In Season 4, Episode 11, Nyla and James make their first appearance while on a walk in the morning, with the latter talking about how he is glad to be spending time with her. During the same conversation, they had a short back-and-forth discussion about how she wanted to be at his side for a conversation he was going to have with Curtis Jones, a peripheral figure in a recent case. James immediately shot down the idea, not wanting a cop hovering over his shoulder to avoid losing the trust of those in the community he serves. When she brought up the fact that he was dating a cop, he countered by saying that he needed to work extra hard to stay independent. The topic fizzled out after she told him that she didn’t like not being able to have his back.

Later in the episode, while Nyla is out on patrol with The Rookie alum Tru Valentino’s Aaron Thorsen, viewers find out that she is staking out James’s conversation with Curtis; Nyla and Aaron would’ve otherwise gone unnoticed during this somewhat illicit stakeout had it not been for a theft a block away, whom they had to pursue. As soon as Nyla sped out of her shop to catch the criminal, James caught her eye, looking irritated that she’d done the opposite of what they’d discussed. In her pursuit, Nyla also manages to get a cut worthy of stitches, causing her to go to the hospital and find out that she was pregnant.

When it came time for James to find out, his reaction was less than enthusiastic by miles, all because he was upset with her for breaking her promise of letting him handle the matter of Curtis alone. Of course, they make up later, and he ends up being ecstatic about the news in the end. Still, the writing turns James into a roadblock in the narrative rather than an encouraging partner. James fails to add depth to her character by accidentally flattening it instead.

‘Sons of Anarchy’ Stumbled With Grant McQueen in Its Final Season

Throughout Sons of Anarchy’s final season, Smith played Grant, one of the members of the Grim Bastards who became caught up in a plot many felt was unnecessary and distracting. Like James, Grant was portrayed as a good guy who struggled to cope with adversity. His inclusion in an end-of-season subplot, though, only served to feel like filler in a show already overburdened with too many storylines. Audiences who remained loyal to Sons during its rough, bloody course were expecting a payoff, not some half-baked narrative concerning a person they didn’t even know.

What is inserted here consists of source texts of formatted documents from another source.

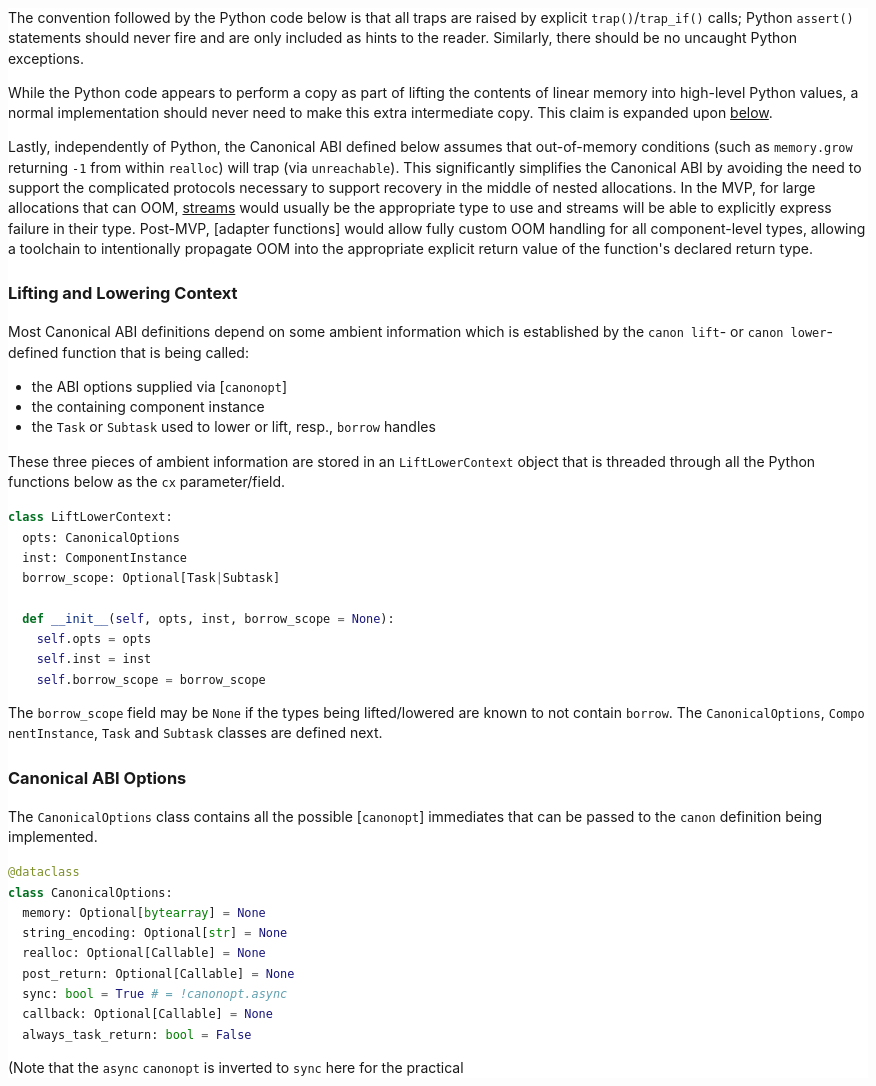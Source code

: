 The convention followed by the Python code below is that all traps are raised
by explicit `trap()`/`trap_if()` calls; Python `assert()` statements should
never fire and are only included as hints to the reader. Similarly, there
should be no uncaught Python exceptions.

While the Python code appears to perform a copy as part of lifting
the contents of linear memory into high-level Python values, a normal
implementation should never need to make this extra intermediate copy.
This claim is expanded upon [below](#calling-into-a-component).

Lastly, independently of Python, the Canonical ABI defined below assumes that
out-of-memory conditions (such as `memory.grow` returning `-1` from within
`realloc`) will trap (via `unreachable`). This significantly simplifies the
Canonical ABI by avoiding the need to support the complicated protocols
necessary to support recovery in the middle of nested allocations. In the MVP,
for large allocations that can OOM, [streams](Async.md#todo) would usually
be the appropriate type to use and streams will be able to explicitly express
failure in their type. Post-MVP, [adapter functions] would allow fully custom
OOM handling for all component-level types, allowing a toolchain to
intentionally propagate OOM into the appropriate explicit return value of the
function's declared return type.


### Lifting and Lowering Context

Most Canonical ABI definitions depend on some ambient information which is
established by the `canon lift`- or `canon lower`-defined function that is
being called:
* the ABI options supplied via [`canonopt`]
* the containing component instance
* the `Task` or `Subtask` used to lower or lift, resp., `borrow` handles

These three pieces of ambient information are stored in an `LiftLowerContext`
object that is threaded through all the Python functions below as the `cx`
parameter/field.
```python
class LiftLowerContext:
  opts: CanonicalOptions
  inst: ComponentInstance
  borrow_scope: Optional[Task|Subtask]

  def __init__(self, opts, inst, borrow_scope = None):
    self.opts = opts
    self.inst = inst
    self.borrow_scope = borrow_scope
```
The `borrow_scope` field may be `None` if the types being lifted/lowered are
known to not contain `borrow`. The `CanonicalOptions`, `ComponentInstance`,
`Task` and `Subtask` classes are defined next.


### Canonical ABI Options

The `CanonicalOptions` class contains all the possible [`canonopt`]
immediates that can be passed to the `canon` definition being implemented.
```python
@dataclass
class CanonicalOptions:
  memory: Optional[bytearray] = None
  string_encoding: Optional[str] = None
  realloc: Optional[Callable] = None
  post_return: Optional[Callable] = None
  sync: bool = True # = !canonopt.async
  callback: Optional[Callable] = None
  always_task_return: bool = False
```
(Note that the `async` `canonopt` is inverted to `sync` here for the practical
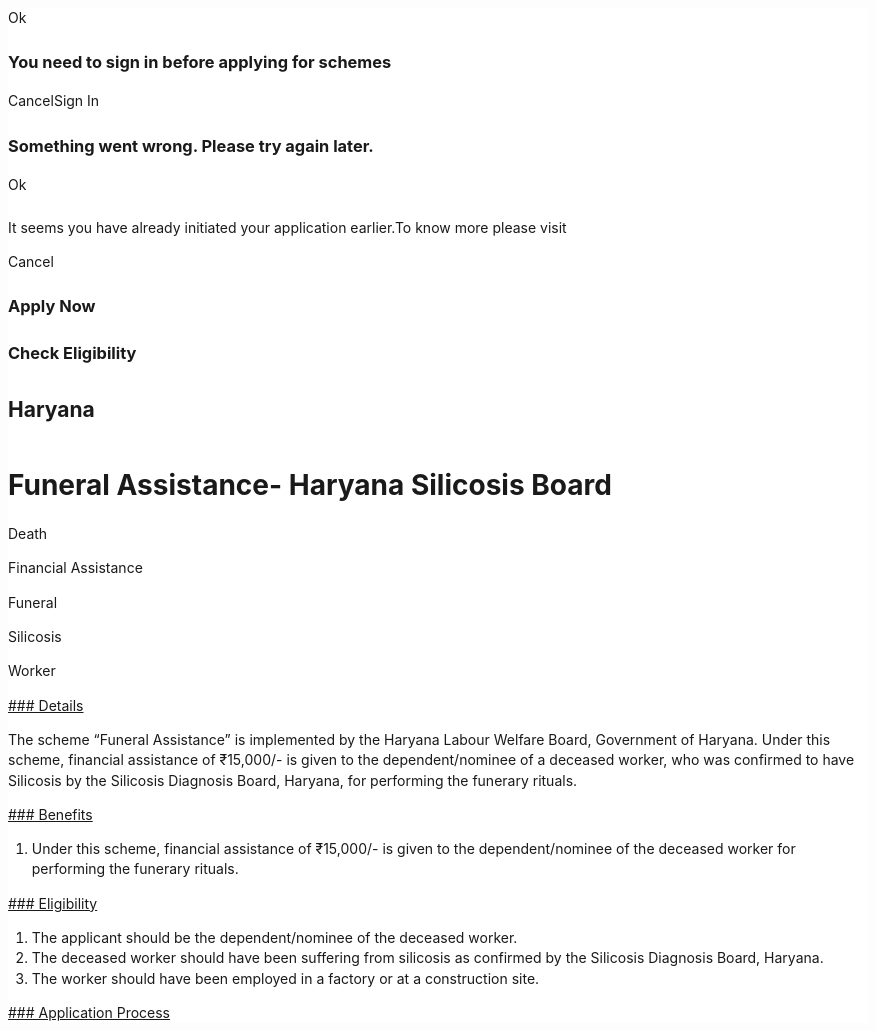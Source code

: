 Ok

### 

### You need to sign in before applying for schemes

CancelSign In

### Something went wrong. Please try again later.

Ok

### 

It seems you have already initiated your application earlier.To know more please visit

Cancel

### Apply Now

### Check Eligibility

Haryana
-------

Funeral Assistance- Haryana Silicosis Board
===========================================

Death

Financial Assistance

Funeral

Silicosis

Worker

[### Details](https://www.myscheme.gov.in/schemes/fa-hsb#details)

The scheme “Funeral Assistance” is implemented by the Haryana Labour Welfare Board, Government of Haryana. Under this scheme, financial assistance of ₹15,000/- is given to the dependent/nominee of a deceased worker, who was confirmed to have Silicosis by the Silicosis Diagnosis Board, Haryana, for performing the funerary rituals.

[### Benefits](https://www.myscheme.gov.in/schemes/fa-hsb#benefits)

1.  Under this scheme, financial assistance of ₹15,000/- is given to the dependent/nominee of the deceased worker for performing the funerary rituals.

[### Eligibility](https://www.myscheme.gov.in/schemes/fa-hsb#eligibility)

1.  The applicant should be the dependent/nominee of the deceased worker.
2.  The deceased worker should have been suffering from silicosis as confirmed by the Silicosis Diagnosis Board, Haryana.
3.  The worker should have been employed in a factory or at a construction site.

[### Application Process](https://www.myscheme.gov.in/schemes/fa-hsb#application-process)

While Grant’s story had the makings of something impactful — a son trying to protect his mother from a corrupt housing deal and a predatory pastor—the way the show used him fell flat. Introduced in the middle of Season 7, Grant and his mother, Loutreesha (April Grace), became pawns in Jax Teller’s (Charlie Hunnam) war against August Marks (Billy Brown). They weren’t so much fleshed-out characters as they were narrative conveniences.

The biggest issue was timing. Son’s of Anarchy’s seventh season had dozens of threats to juggle, including Jax’s collapse after Tara’s death, Gemma’s (Katey Segal) self-inflicted guilt trip, SAMCRO destiny, and the looming question of whether the club itself could be salvaged. Viewers were eager to watch these plotlines intersect in the final stretch of the series. Instead, the main cast’s screen time was stolen by the McQueen subplot. Grant was a new character, and writers didn’t give fans the chance to get attached to him — and without that, the tension of his scenes never really stuck.

What could’ve been an emotionally rich storyline (a son torn between loyalty to his mother and fear of powerful men) was instead played as a clumsy plot device. Even Grant’s most dramatic moments, like striking Montez with a tire iron or freezing as Bobby was executed in front of him, didn’t deepen his character. They reinforced the sense that he was there to move chess pieces of Jax’s war against August rather than to exist as a character in his own right. The problem isn’t Smith, who plays both roles with great conviction. It is the writing in both shows that positions his characters as background players rather than fully realized people, and that’s a shame.